All employees, whether sales-shy technicians or confident sales managers can successfully generate income for your business, provided a well structured sales process is in place.
Many of us have been there. We wanted to grow our business. We were ready to take on a larger workload and get bigger. So we decided it was time to employ a dedicated sales rep or business development manager.
We posted ads online, sought referrals from people we knew, and looked high and low for that special someone that was going to come in, do their magic, and boost sales like we were on a rocket ship.
And we found them. The perfect candidate. Well-spoken, likeable, funny, and appeared to be a cultural fit for the organisation. We hired them without hesitation and with great fanfare we set them loose to start bringing in the money. And then… nothing. [Sound of crickets chirping.]

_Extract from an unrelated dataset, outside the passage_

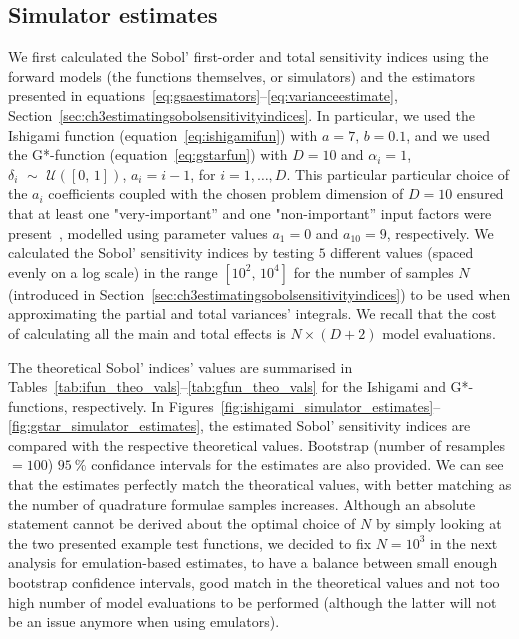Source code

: \subsection{Simulator estimates}\label{sec:chAsimulator_estimates}
We first calculated the Sobol' first-order and total sensitivity indices using the forward models (the functions themselves, or simulators) and the estimators presented in equations~\eqref{eq:gsaestimators}--\eqref{eq:varianceestimate}, Section~\ref{sec:ch3estimatingsobolsensitivityindices}. In particular, we used the Ishigami function (equation~\eqref{eq:ishigamifun}) with $a=7,\,b=0.1$, and we used the G*-function (equation~\eqref{eq:gstarfun}) with $D=10$ and $\alpha_i=1$, $\delta_i\,\,\sim\,\,\mathcal{U}([0,\,1])$, $a_i=i-1$, for $i=1,\dots,D$. This particular particular choice of the $a_i$ coefficients coupled with the chosen problem dimension of $D=10$ ensured that at least one "very-important'' and one "non-important'' input factors were present~\cite{Saltelli:2010,Marrel:2008}, modelled using parameter values $a_1=0$ and $a_{10}=9$, respectively. We calculated the Sobol' sensitivity indices by testing $5$ different values (spaced evenly on a log scale) in the range $[10^2,\,10^4]$ for the number of samples $N$ (introduced in Section~\ref{sec:ch3estimatingsobolsensitivityindices}) to be used when approximating the partial and total variances' integrals. We recall that the cost of calculating all the main and total effects is $N\times(D+2)$ model evaluations.

\vspace{0.2cm}
The theoretical Sobol' indices' values are summarised in Tables~\ref{tab:ifun_theo_vals}--\ref{tab:gfun_theo_vals} for the Ishigami and G*- functions, respectively. In Figures~\ref{fig:ishigami_simulator_estimates}--\ref{fig:gstar_simulator_estimates}, the estimated Sobol' sensitivity indices are compared with the respective theoretical values. Bootstrap (number of resamples $=100$) $\SI{95}{\percent}$ confidance intervals for the estimates are also provided. We can see that the estimates perfectly match the theoratical values, with better matching as the number of quadrature formulae samples increases. Although an absolute statement cannot be derived about the optimal choice of $N$ by simply looking at the two presented example test functions, we decided to fix $N=10^3$ in the next analysis for emulation-based estimates, to have a balance between small enough bootstrap confidence intervals, good match in the theoretical values and not too high number of model evaluations to be performed (although the latter will not be an issue anymore when using emulators).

So, we started asking the rep how things were going and every time we asked them this we walked away somewhat positive because of their upbeat attitude and that they were working on some ‘big deals’. But this positive feeling diminished as the “How’s it going?” conversations continued on a sporadic basis but nothing materialised. The relationship slowly soured over time as the business owner looked at the salary paid to the sales rep verses the sales being made.
So what’s happening here in this all too common scenario? The scenario of expecting the office tables to be knocked over with a barrage of customers beating down the door only to find that the deals won are hardly covering sales costs?
If you study the personality profiles of most sales representatives, they’re ‘people’ people. They are generally very likeable and relate well to others. But, generally, the flip side of that is that they are not good at the finer details – the paperwork, the IT system, the following of instructions.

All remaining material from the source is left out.